Washingborough Academy

Washingborough Academy uses locally sourced, seasonal ingredients where possible, growing as much food as possible in its grounds.

Washingborough cooks club

Image copyright Washingborough Academy

With 300 pupils aged 3 to 11, the school has its own allotments and raised vegetable beds where children grow their own food as well as a Heritage Orchard with 22 varieties of apple. A new beehive allows honey to be produced on site and a pizza oven means that children can make fresh pizzas with produce from the allotments. Children take part in at least an hour of food education every week and the school is planning to host a food conference to share knowledge and experience with other schools in the area. The school currently hosts an annual farmers’ market of local food suppliers.

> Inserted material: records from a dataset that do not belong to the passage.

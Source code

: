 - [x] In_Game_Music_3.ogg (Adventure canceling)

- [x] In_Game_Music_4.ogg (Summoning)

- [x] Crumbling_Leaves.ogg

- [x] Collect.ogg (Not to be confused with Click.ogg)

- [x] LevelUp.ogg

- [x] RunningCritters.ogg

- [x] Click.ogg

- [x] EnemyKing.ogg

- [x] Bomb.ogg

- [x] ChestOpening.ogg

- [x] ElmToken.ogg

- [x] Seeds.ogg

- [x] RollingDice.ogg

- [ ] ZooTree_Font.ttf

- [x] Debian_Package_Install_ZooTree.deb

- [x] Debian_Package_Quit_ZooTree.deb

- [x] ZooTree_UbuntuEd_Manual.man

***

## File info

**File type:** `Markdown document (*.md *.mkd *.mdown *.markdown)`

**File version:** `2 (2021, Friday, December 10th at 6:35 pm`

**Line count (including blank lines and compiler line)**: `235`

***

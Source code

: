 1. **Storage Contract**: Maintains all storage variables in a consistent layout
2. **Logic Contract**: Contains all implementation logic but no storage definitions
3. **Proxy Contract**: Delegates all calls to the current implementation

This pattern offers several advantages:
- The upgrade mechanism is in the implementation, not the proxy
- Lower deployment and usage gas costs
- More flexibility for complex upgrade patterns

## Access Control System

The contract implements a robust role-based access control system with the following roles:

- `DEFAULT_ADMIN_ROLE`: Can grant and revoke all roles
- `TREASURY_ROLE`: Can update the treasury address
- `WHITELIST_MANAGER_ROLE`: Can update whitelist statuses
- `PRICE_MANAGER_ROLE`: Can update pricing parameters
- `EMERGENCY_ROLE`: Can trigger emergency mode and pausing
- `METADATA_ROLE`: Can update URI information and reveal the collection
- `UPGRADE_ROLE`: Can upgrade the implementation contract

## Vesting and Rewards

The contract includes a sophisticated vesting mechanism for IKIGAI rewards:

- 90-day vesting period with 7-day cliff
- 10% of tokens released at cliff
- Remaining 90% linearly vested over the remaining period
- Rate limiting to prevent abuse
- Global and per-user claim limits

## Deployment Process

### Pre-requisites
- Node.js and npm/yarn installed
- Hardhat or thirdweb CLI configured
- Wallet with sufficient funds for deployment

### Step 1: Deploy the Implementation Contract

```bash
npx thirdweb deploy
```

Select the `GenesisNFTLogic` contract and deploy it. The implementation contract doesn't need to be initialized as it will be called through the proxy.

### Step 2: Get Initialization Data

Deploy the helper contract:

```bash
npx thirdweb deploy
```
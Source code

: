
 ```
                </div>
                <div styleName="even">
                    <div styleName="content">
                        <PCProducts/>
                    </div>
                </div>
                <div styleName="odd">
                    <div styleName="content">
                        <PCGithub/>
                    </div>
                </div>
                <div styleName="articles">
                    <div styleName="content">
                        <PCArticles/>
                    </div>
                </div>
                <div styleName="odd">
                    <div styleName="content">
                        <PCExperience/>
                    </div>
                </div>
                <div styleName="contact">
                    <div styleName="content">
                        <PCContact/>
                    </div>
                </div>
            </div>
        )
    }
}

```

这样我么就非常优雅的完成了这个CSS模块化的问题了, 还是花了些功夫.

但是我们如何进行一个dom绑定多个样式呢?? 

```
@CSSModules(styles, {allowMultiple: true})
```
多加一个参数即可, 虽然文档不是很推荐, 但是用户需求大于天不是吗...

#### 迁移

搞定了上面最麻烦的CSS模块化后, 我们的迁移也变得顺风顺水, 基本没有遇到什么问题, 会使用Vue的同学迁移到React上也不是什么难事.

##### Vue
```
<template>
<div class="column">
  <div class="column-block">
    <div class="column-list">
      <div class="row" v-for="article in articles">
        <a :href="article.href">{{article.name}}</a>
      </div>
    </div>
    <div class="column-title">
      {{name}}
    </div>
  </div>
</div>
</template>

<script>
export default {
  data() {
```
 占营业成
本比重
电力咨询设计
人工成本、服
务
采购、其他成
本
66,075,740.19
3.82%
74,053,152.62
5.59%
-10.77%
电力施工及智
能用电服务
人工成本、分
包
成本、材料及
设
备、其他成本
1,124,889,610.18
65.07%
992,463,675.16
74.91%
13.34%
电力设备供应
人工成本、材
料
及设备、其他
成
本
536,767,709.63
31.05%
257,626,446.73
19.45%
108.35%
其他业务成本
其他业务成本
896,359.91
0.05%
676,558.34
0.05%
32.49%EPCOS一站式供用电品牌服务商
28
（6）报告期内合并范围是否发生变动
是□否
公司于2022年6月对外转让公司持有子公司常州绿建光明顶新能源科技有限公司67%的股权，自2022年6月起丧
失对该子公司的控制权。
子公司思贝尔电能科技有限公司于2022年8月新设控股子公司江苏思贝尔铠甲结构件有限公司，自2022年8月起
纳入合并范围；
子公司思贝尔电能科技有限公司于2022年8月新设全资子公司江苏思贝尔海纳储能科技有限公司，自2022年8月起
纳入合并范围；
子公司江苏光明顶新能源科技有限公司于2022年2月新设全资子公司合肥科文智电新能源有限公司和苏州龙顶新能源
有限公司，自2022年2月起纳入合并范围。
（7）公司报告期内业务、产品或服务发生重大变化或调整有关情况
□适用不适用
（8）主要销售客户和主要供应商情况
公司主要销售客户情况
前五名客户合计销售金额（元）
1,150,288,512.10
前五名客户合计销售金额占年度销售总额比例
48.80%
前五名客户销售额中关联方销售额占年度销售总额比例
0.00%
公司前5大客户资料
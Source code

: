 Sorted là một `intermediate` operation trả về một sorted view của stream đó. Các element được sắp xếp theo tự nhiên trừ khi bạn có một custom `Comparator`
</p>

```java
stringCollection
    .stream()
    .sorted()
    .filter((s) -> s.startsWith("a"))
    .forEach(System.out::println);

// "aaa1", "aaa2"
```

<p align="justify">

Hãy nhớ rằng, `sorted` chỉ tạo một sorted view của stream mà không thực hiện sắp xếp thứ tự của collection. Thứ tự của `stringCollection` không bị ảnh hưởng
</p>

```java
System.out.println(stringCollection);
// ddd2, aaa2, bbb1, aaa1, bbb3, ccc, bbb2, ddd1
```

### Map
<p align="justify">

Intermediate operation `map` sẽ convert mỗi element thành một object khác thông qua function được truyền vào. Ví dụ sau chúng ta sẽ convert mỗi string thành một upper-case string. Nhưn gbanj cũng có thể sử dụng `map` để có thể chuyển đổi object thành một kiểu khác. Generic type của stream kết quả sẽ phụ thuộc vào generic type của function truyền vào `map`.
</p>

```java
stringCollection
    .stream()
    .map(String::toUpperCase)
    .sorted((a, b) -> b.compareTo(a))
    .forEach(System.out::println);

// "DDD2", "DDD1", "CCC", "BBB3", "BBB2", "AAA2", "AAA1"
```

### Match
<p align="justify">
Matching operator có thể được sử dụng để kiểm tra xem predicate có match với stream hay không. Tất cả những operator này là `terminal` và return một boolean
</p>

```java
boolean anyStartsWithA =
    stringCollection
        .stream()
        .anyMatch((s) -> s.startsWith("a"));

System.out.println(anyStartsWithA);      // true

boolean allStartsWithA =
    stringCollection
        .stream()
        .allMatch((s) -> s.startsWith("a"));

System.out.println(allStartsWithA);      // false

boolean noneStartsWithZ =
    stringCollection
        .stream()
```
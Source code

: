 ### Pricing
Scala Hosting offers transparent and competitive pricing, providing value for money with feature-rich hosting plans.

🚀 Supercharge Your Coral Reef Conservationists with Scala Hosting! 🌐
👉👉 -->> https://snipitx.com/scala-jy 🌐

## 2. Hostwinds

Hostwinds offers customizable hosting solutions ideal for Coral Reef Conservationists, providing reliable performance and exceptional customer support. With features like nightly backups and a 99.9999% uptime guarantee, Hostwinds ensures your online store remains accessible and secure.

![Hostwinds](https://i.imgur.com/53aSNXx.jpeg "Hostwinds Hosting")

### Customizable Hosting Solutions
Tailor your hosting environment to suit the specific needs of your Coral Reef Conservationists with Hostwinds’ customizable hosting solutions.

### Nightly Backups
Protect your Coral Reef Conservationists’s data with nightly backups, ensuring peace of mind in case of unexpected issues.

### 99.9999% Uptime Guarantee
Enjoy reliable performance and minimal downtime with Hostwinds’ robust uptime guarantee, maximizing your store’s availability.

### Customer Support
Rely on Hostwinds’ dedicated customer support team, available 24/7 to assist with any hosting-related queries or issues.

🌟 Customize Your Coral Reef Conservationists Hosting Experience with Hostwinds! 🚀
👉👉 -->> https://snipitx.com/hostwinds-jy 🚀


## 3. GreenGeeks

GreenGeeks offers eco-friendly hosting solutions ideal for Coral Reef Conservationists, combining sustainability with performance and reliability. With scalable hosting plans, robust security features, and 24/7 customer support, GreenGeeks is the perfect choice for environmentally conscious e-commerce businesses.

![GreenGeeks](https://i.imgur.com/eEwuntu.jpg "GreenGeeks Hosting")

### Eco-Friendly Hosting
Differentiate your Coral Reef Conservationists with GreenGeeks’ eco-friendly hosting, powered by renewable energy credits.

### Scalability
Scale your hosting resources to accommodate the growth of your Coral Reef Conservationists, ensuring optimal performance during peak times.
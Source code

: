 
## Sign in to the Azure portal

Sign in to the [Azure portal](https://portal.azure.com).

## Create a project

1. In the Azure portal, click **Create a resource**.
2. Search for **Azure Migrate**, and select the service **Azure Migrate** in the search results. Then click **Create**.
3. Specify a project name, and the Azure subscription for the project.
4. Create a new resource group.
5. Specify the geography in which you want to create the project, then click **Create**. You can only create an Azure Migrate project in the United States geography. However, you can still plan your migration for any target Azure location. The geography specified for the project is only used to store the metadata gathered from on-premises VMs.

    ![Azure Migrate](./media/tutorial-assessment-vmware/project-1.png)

Washingborough has a ‘Cooks Club’, which uses fresh produce from school allotments and looks at the provenance of food. The school employs its own chef and produce gardener who run teaching sessions and use the school’s kitchen garden herb wheel during cooking lessons and in the school kitchen. The Children’s Kitchen allows local groups, including the local Children’s Centre, to run parent and child cookery sessions for families.

A ‘Food Glorious Food Cooking Scheme’ teaches children cooking skills and growing methods, and regular updates are posted on social media. These feature the school’s local and organic meals, sharing recipes learnt at school where parents can see what’s on offer and recreate recipes at home with their children. The school’s own Youtube Food Channel allows children to share their cooking experience and a monthly blog details all the school’s cooking and growing activities. Year 6 children are taught 10 ‘essential’ meals to be able to cook on their own, such as bread, shepherd’s pie and leek and potato soup.

Headteacher Jason O’Rourke said:

For a small financial outlay to get our projects going, we are receiving so much more back: the engagement of the children and the wider community, selling our produce to the parents/grandparents. We have a weekly snack shack that more than covers its costs and allows children to make healthy snacks to sell in school, and the ‘profits’ we make from our initiatives are then used to fund further healthy eating initiatives and projects.

The school is about to start an international partnership called ‘Read, Write, Eat’ with schools in Poland and Slovenia based around cooking and local cultural stories.

But it’s not all about food. The academy has been awarded the Sustrans Gold School Mark and is a keen participant in Sustrans annual Big Pedal competition, which encourages the school community to cycle or scoot to school. They have their own ‘fleet’ of mountain bikes and have weekly mountain biking lessons for key stage 2 children.